C. Konsep Register 1. Pengertian Register

  Variasi bahasa biasanya dipengaruhi oleh tiga faktor utama, yaitu geografis yang menimbulkan dialek geografis, faktor sosial yang berhubungan dengan kelas sosial, status dan latar belakang pendidikan. Hal ini kemudian menimbulkan dialek sosial dan register (Sunahrowi, 2007: 6). Menurut Haliday dan Hassan (1992: 58) Register merupakan bahasa yang digunakan saat itu misalnya ditentukan oleh apa yang sedang dikerjakan (sifat kegiatan yang menggunakan bahasa). Selain itu, register menurut menurut Wardhaugh (2006: 52) register merupakan pemakaian kosakata khusus yang berkaitan dengan jenis pekerjaan dan kelompok sosial tertentu. Misalnya, pemakaian bahasa oleh bahasa pilot, manajer bank, penjual, penggemar musik jazz, perantara (makelar), dan lain-lain.

  Sebagai contoh register dalam bidang perdagangan menggunakan kata sayur, beli, satu ikat, masih segar, sepi, penglaris. Seorang penceramah agama seringkali menggunakan kata agama, hidayah, surga, dakwah, aqidah, solat. Seorang politikus menggunakan kata partai, parpol, rakyat, pejabat, pemerintahan. Seorang anggota kepolisian juga menggunakan istilah-istilah khusus misalkan, TKP, kuda besi. Seorang juru masak juga menggunakan istilah-istilah khusus misalnya sangrai, margarin, mayones, dan lain sebagainya. Selain itu menurut Purnanto (dalam Damastuti, 2012: 4) Register merupakan variasi bahasa yang disebabkan oleh adanya sifat-sifat khas keperluan pemakainya. Sejalan dengan yang dikemukakan oleh kedua pakar, Chaer dan agustina (2004: 69) juga mengemukakan bahwa register berkenaan dengan masalah bahasa itu digunakan untuk kegiatan apa. Dengan demikian dapat disimpulkan bahwa register adalah ragam bahasa berdasarkan pemakaian yang berkaitan erat dengan bidang-bidang tertentu, yang biasanya ditandai dengan istilah khusus.

2. Penggolongan Register

  Register dapat dikategorikan dari sesuatu yang erat dan terbatas sampai sesuatu yang dapat dikatakan bebas dan terbuka. Menurut Halliday register memiliki dua variasi (Halliday dan Hassan, 1992: 53).
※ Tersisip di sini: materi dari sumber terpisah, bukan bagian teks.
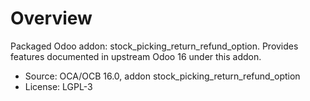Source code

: # Overview

Packaged Odoo addon: stock_picking_return_refund_option. Provides features documented in upstream Odoo 16 under this addon.

- Source: OCA/OCB 16.0, addon stock_picking_return_refund_option
- License: LGPL-3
  a. Register Selingkung Terbatas

  Register selingkung terbatas merupakan register yang jumlah maknanya kecil dan terbatas. Register ini merupakan register yang tidak mempunyai tempat untuk individualitas dan kreativitas karena maknanya yang terbatas serta digunakan untuk kalangan tertentu misalnya digunakan oleh orang-orang yang terlibat perang dunia yang mengirimkan pesan dalam jumlah kata yang terbatas sehingga ditransmisikan dengan kode angka, namun dapat juga di temui dalam kehidupan sehari-hari misalkan bahasa penerbangan yang harus dipelajari oleh awak pesawat (Halliday dan Hassan

  , 1992: 53-54).

  b. Register Lebih Terbuka

  Register ini memiliki makna yang lebih terbuka, yakni bahasa yang digunakan dalam dokumen-dokumen kecil seperti tiket, kartu ucapan, resep makanan, petunjuk teknis, dokumen hukum, jual-beli di pasar, serta bahasa komunikasi dokter dengan pasien. Variasi register ini dapat kita jumpai pula pada cara seseorang bercakap-cakap, yaitu bentuk wacana yang digunakan dalam berinteraksi dengan orang lain, yakni register terbuka dalam cerita tidak resmi dan percakapan spontan (Halliday, 1992: 54- 55).

  Dari penjelasan di atas peneliti menyimpulkan bahwa register adalah ragam bahasa berdasarkan pemakaian yang berkaitan dengan bidang-bidang kegiatan yang ditandai dengan istilah-istilah khusus. Register tersebut ditandai dengan adanya istilah-istilah khusus yang bergantung pada bidang tertentu. Misalnya register dibidang perdagangan dijumpai istilah sayur, ikat, bungkus. Register bidang kepolisian dijumpai istilah-istilah khusus seperti TKP, 86, dan kuda besi, dan register bidang tata boga dijumpai istilah-istilah khusus seperti spuit, kulit tortila, disangrai, muffin , crumble dan lainnya.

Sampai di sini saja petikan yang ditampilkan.